» **Exercise description**
The word "由三个属性" occurs in some lines of the listing. Copy those lines.

» **Source material**
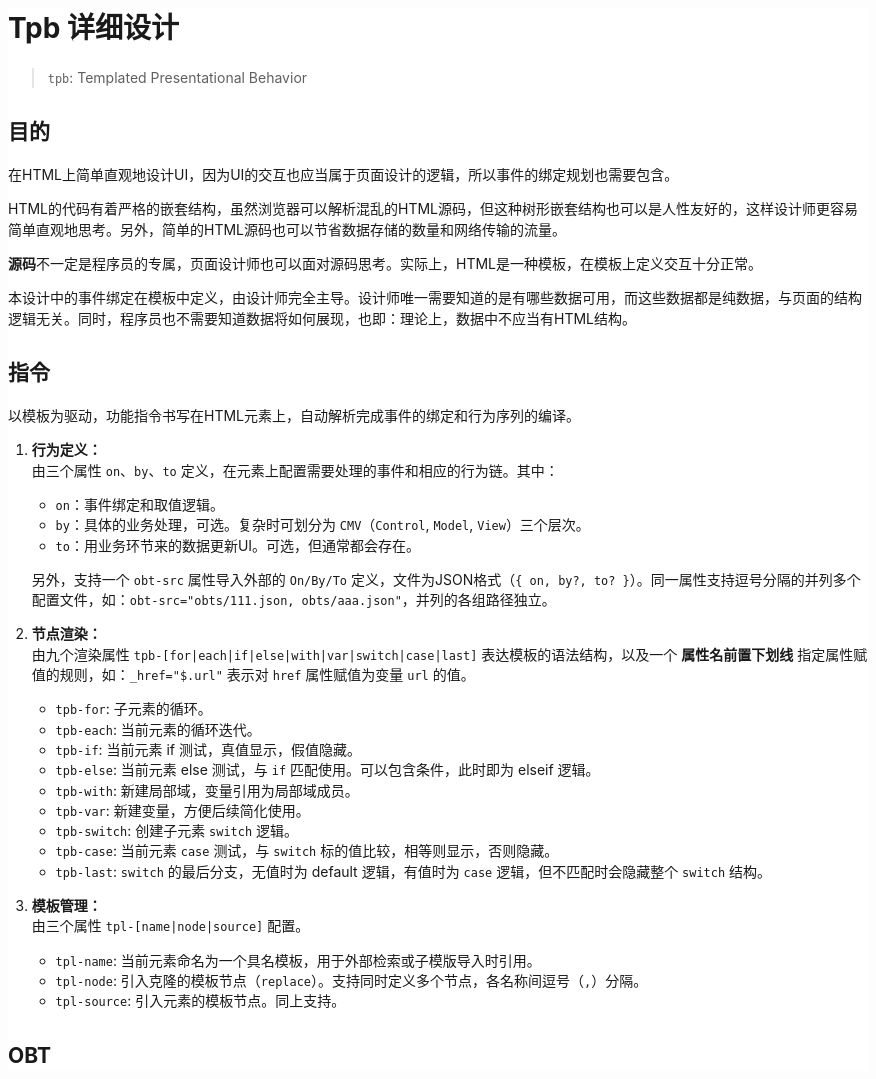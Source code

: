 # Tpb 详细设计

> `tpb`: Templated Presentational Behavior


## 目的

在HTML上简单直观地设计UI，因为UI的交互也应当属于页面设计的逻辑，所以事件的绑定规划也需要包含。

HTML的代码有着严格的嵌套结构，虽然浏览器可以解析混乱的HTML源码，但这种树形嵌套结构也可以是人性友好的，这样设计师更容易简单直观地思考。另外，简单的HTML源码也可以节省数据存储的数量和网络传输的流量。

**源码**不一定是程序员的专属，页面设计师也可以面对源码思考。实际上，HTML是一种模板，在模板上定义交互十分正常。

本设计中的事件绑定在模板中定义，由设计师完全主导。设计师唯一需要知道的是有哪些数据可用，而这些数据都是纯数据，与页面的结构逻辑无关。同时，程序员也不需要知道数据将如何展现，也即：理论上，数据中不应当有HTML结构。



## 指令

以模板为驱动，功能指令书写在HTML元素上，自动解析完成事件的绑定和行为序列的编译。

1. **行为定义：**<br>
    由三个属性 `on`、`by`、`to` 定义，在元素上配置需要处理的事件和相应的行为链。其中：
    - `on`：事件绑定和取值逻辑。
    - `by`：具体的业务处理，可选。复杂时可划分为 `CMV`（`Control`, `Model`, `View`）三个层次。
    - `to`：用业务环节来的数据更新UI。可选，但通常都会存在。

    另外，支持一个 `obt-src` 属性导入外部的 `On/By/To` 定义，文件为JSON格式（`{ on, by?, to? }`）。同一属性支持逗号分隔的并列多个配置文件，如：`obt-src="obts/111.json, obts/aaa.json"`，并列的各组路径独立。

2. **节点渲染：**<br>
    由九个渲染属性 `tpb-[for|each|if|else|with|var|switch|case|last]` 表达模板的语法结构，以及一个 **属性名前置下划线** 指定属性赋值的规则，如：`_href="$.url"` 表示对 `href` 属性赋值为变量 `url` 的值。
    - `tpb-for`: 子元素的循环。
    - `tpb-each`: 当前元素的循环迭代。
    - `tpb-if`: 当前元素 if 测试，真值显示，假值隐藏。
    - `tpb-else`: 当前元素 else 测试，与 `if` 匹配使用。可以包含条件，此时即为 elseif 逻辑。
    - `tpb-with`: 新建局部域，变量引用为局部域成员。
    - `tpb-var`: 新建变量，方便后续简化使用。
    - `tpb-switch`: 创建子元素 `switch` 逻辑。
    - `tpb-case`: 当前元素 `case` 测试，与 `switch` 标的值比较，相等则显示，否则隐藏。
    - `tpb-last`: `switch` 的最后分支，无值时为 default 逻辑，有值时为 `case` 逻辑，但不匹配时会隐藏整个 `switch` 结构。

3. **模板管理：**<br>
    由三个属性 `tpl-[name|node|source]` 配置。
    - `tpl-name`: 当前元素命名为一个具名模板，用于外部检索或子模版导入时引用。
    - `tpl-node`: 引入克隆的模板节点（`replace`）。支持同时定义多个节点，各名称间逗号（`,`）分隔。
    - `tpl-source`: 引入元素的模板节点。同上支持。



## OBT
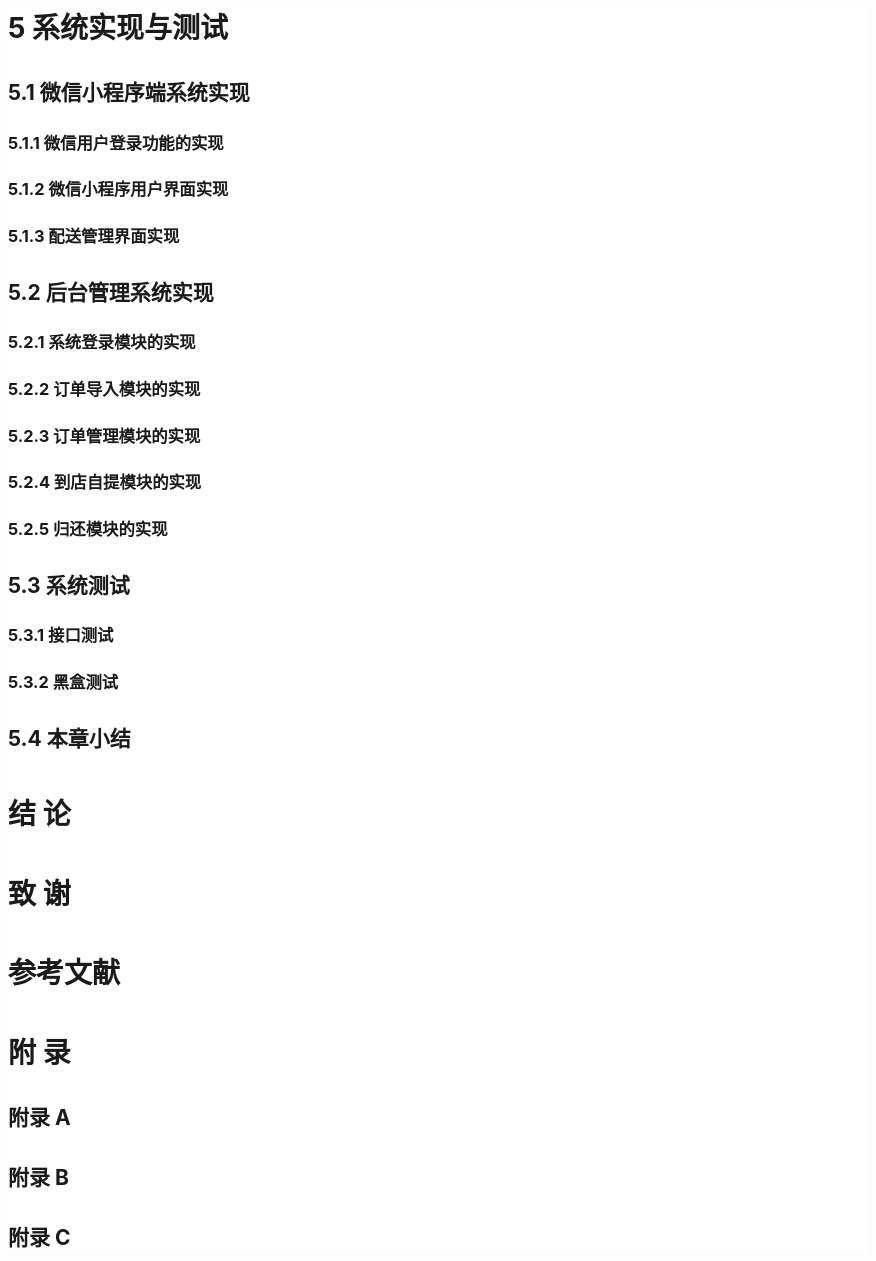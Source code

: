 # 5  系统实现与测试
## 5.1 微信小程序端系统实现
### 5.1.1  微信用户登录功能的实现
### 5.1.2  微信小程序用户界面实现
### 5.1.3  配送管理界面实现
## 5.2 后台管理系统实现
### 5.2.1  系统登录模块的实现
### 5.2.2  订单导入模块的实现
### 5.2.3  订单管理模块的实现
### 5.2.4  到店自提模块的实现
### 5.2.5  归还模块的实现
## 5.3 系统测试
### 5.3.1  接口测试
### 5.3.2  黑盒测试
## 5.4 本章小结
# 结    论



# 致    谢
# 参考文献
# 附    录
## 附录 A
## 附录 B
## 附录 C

» **Answer section**
    由三个属性 `on`、`by`、`to` 定义，在元素上配置需要处理的事件和相应的行为链。其中：
    由三个属性 `tpl-[name|node|source]` 配置。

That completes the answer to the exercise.